*Task item*
Each entry must appear in the answer exactly as it does here.

*Dataset entries*
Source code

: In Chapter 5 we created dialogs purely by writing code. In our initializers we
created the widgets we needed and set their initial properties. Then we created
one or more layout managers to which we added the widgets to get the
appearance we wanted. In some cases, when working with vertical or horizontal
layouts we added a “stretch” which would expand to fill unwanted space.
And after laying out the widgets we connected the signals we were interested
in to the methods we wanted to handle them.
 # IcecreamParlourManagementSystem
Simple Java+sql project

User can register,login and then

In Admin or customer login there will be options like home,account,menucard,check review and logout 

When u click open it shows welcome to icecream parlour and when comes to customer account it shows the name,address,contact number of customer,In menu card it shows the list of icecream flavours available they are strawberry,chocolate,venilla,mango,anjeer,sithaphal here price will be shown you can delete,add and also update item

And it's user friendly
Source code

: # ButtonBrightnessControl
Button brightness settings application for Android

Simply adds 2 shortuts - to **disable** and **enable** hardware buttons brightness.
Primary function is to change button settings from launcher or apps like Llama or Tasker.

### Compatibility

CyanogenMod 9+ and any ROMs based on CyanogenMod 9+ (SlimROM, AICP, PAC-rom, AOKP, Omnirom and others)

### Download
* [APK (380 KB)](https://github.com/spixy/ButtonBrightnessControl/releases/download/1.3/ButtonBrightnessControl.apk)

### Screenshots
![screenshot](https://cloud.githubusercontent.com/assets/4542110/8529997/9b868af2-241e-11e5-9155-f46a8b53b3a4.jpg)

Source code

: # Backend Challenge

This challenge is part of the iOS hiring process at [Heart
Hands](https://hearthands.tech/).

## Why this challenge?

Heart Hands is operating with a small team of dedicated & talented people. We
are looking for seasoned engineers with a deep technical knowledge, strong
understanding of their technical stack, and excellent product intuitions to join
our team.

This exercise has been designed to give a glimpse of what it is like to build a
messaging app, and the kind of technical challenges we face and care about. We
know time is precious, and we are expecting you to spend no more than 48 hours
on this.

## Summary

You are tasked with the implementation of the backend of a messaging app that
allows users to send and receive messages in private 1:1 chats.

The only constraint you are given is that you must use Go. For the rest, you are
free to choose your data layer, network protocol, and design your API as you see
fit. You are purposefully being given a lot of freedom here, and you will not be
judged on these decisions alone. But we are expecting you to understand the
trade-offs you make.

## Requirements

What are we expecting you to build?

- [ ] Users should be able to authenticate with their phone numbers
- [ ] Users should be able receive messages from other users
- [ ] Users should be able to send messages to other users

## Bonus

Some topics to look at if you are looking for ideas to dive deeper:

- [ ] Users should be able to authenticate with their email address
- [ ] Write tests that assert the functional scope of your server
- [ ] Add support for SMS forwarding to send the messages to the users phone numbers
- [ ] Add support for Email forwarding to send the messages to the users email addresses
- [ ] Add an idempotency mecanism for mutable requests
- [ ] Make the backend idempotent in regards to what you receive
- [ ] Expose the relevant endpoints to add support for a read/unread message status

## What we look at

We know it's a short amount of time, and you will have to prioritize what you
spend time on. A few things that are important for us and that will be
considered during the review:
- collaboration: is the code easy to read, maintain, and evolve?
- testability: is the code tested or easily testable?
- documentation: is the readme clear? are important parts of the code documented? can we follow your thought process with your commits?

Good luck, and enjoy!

*Response area*
Source code

: In Chapter 5 we created dialogs purely by writing code. In our initializers we
created the widgets we needed and set their initial properties. Then we created
one or more layout managers to which we added the widgets to get the
appearance we wanted. In some cases, when working with vertical or horizontal
layouts we added a “stretch” which would expand to fill unwanted space.
And after laying out the widgets we connected the signals we were interested
in to the methods we wanted to handle them.
 # IcecreamParlourManagementSystem
Simple Java+sql project

User can register,login and then

In Admin or customer login there will be options like home,account,menucard,check review and logout 

When u click open it shows welcome to icecream parlour and when comes to customer account it shows the name,address,contact number of customer,In menu card it shows the list of icecream flavours available they are strawberry,chocolate,venilla,mango,anjeer,sithaphal here price will be shown you can delete,add and also update item

And it's user friendly
Source code

: # ButtonBrightnessControl
Button brightness settings application for Android

Simply adds 2 shortuts - to **disable** and **enable** hardware buttons brightness.
Primary function is to change button settings from launcher or apps like Llama or Tasker.

### Compatibility

CyanogenMod 9+ and any ROMs based on CyanogenMod 9+ (SlimROM, AICP, PAC-rom, AOKP, Omnirom and others)

### Download
* [APK (380 KB)](https://github.com/spixy/ButtonBrightnessControl/releases/download/1.3/ButtonBrightnessControl.apk)

### Screenshots
![screenshot](https://cloud.githubusercontent.com/assets/4542110/8529997/9b868af2-241e-11e5-9155-f46a8b53b3a4.jpg)

Source code

: # Backend Challenge

This challenge is part of the iOS hiring process at [Heart
Hands](https://hearthands.tech/).

## Why this challenge?

Heart Hands is operating with a small team of dedicated & talented people. We
are looking for seasoned engineers with a deep technical knowledge, strong
understanding of their technical stack, and excellent product intuitions to join
our team.

This exercise has been designed to give a glimpse of what it is like to build a
messaging app, and the kind of technical challenges we face and care about. We
know time is precious, and we are expecting you to spend no more than 48 hours
on this.

## Summary

You are tasked with the implementation of the backend of a messaging app that
allows users to send and receive messages in private 1:1 chats.

The only constraint you are given is that you must use Go. For the rest, you are
free to choose your data layer, network protocol, and design your API as you see
fit. You are purposefully being given a lot of freedom here, and you will not be
judged on these decisions alone. But we are expecting you to understand the
trade-offs you make.

## Requirements

What are we expecting you to build?

- [ ] Users should be able to authenticate with their phone numbers
- [ ] Users should be able receive messages from other users
- [ ] Users should be able to send messages to other users

## Bonus

Some topics to look at if you are looking for ideas to dive deeper:

- [ ] Users should be able to authenticate with their email address
- [ ] Write tests that assert the functional scope of your server
- [ ] Add support for SMS forwarding to send the messages to the users phone numbers
- [ ] Add support for Email forwarding to send the messages to the users email addresses
- [ ] Add an idempotency mecanism for mutable requests
- [ ] Make the backend idempotent in regards to what you receive
- [ ] Expose the relevant endpoints to add support for a read/unread message status

## What we look at

We know it's a short amount of time, and you will have to prioritize what you
spend time on. A few things that are important for us and that will be
considered during the review:
- collaboration: is the code easy to read, maintain, and evolve?
- testability: is the code tested or easily testable?
- documentation: is the readme clear? are important parts of the code documented? can we follow your thought process with your commits?

Good luck, and enjoy!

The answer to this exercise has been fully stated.